Your assignment:
Extract from the listing each line in which the word "done" appears.

Data supplied:

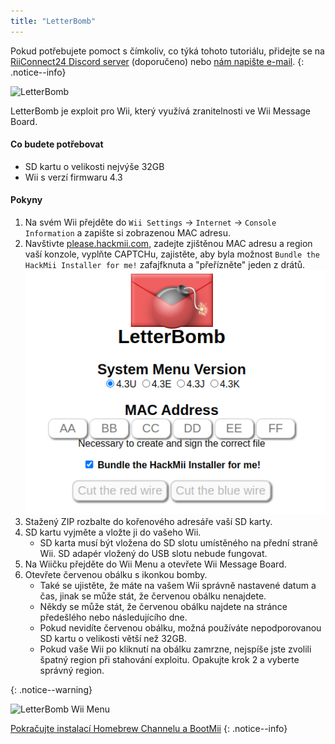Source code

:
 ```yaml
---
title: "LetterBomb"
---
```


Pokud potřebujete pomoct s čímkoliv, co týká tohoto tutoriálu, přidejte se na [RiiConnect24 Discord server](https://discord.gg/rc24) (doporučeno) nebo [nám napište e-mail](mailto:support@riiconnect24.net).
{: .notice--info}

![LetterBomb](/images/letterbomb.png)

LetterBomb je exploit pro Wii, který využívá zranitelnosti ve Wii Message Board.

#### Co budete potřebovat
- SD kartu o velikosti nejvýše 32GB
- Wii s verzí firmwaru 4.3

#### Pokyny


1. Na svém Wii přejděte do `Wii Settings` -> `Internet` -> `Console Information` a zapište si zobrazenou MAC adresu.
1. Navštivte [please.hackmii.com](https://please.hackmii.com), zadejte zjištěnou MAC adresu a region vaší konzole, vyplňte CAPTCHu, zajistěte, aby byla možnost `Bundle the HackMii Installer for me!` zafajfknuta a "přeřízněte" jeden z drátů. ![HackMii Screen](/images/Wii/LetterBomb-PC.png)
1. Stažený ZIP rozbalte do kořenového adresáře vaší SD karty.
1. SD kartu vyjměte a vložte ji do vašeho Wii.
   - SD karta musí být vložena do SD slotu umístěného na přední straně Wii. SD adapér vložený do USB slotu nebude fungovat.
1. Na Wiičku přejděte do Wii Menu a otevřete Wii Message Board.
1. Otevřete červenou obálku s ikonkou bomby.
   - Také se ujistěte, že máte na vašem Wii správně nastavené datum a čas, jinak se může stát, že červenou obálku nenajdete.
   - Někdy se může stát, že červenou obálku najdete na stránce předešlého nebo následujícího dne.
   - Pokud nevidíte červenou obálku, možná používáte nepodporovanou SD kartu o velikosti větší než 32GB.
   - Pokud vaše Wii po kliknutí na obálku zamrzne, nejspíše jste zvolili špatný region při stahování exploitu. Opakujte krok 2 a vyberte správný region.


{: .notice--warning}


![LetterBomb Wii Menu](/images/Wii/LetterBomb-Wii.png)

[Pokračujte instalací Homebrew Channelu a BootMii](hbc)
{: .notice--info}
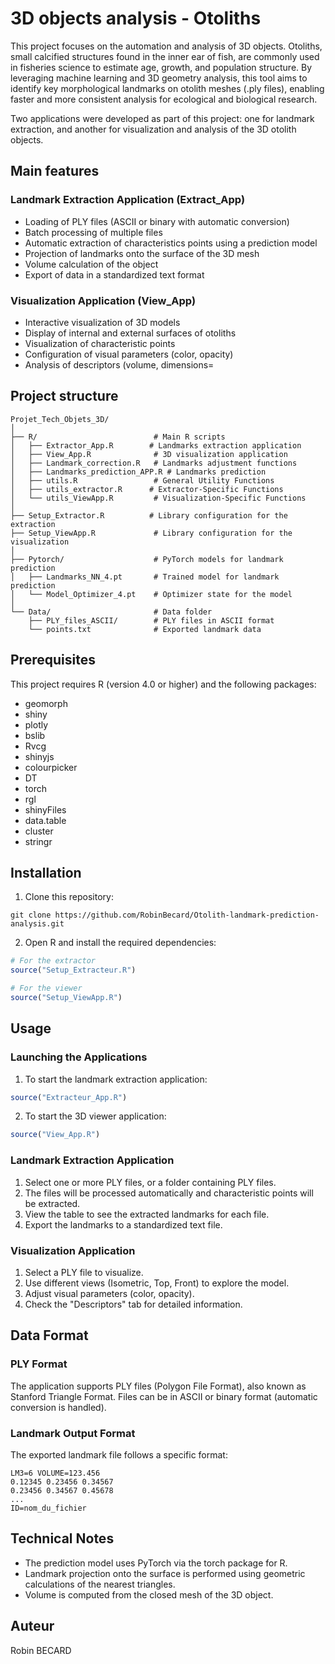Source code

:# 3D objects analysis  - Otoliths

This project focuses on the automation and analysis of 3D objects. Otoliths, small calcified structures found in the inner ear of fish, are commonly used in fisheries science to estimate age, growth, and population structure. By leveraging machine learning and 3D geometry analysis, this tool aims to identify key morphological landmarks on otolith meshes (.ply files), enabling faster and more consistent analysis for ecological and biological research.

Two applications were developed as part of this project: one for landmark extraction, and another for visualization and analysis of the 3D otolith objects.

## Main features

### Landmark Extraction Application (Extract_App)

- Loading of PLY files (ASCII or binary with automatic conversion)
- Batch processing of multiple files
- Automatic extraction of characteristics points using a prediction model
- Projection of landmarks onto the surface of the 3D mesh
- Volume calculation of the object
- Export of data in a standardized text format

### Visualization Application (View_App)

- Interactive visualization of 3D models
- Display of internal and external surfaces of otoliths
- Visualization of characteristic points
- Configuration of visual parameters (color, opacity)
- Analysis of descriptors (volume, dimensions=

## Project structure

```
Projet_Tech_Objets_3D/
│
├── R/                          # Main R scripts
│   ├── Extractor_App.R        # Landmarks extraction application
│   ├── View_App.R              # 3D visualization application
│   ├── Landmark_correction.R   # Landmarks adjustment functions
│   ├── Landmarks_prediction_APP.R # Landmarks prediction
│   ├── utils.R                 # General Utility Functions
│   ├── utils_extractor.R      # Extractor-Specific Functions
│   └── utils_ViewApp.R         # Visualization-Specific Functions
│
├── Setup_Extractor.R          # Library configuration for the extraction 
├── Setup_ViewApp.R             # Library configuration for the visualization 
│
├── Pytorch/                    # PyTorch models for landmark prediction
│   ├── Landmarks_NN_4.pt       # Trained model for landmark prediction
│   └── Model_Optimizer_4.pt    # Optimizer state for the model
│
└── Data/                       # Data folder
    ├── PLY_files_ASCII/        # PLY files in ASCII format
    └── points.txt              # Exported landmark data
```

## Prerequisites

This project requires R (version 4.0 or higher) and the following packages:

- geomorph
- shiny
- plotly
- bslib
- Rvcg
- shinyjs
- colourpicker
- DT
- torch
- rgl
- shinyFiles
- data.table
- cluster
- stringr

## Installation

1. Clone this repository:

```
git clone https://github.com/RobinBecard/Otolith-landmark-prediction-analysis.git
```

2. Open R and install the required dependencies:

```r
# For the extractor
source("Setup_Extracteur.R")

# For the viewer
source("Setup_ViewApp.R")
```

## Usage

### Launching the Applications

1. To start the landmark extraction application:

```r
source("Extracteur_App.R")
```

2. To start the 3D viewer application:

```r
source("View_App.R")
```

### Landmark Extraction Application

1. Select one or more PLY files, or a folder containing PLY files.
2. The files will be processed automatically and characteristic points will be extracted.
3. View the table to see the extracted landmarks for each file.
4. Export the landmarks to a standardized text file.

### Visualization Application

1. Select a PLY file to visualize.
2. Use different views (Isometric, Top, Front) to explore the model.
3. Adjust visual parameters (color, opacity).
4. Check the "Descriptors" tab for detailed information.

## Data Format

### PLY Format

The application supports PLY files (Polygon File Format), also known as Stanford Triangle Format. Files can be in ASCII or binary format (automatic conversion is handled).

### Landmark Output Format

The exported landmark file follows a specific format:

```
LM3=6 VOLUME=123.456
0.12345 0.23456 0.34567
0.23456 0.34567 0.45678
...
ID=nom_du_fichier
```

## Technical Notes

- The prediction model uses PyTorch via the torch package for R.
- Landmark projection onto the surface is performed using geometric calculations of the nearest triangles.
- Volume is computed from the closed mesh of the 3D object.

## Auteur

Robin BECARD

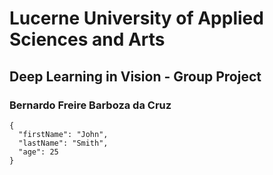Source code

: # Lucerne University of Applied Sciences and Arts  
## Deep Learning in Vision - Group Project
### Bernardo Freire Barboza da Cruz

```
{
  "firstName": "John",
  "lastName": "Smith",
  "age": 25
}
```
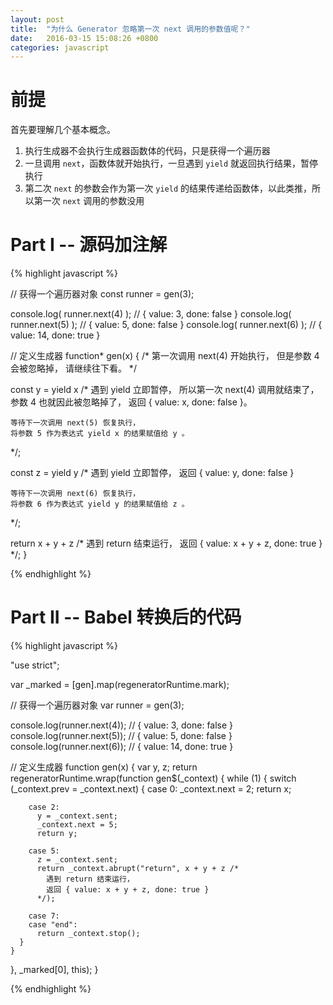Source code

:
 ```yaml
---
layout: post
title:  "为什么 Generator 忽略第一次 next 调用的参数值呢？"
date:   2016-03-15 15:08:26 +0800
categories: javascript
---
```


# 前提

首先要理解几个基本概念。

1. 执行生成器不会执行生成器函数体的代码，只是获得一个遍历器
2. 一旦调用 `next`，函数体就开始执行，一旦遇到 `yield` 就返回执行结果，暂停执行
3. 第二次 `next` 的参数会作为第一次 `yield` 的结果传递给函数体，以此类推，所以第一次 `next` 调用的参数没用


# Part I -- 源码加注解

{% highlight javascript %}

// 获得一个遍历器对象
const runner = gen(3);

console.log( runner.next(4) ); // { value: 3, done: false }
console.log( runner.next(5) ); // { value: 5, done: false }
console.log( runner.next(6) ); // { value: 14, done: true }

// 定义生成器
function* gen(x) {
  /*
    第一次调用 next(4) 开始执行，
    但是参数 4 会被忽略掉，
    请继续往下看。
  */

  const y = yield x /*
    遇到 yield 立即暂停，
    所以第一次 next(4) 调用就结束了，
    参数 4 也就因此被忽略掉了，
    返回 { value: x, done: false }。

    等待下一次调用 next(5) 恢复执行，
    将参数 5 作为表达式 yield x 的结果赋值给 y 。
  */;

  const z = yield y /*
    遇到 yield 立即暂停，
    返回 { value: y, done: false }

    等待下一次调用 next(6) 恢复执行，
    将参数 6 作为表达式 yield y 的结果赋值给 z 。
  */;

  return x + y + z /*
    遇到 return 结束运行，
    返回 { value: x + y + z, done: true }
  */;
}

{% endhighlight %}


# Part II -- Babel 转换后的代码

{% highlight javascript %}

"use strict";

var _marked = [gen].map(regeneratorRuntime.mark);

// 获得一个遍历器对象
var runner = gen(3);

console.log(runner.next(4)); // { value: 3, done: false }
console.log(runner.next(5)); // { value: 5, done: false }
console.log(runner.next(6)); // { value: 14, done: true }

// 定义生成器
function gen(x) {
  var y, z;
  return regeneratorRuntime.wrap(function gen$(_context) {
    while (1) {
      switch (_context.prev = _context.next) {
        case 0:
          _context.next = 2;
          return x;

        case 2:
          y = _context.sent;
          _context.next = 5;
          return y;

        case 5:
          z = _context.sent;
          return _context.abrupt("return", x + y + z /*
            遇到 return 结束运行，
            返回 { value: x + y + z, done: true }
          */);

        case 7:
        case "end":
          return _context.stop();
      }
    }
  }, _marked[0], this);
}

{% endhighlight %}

Answer section:
console.log( runner.next(4) ); // { value: 3, done: false }
console.log( runner.next(5) ); // { value: 5, done: false }
console.log( runner.next(6) ); // { value: 14, done: true }
    返回 { value: x, done: false }。
    返回 { value: y, done: false }
    返回 { value: x + y + z, done: true }
console.log(runner.next(4)); // { value: 3, done: false }
console.log(runner.next(5)); // { value: 5, done: false }
console.log(runner.next(6)); // { value: 14, done: true }
            返回 { value: x + y + z, done: true }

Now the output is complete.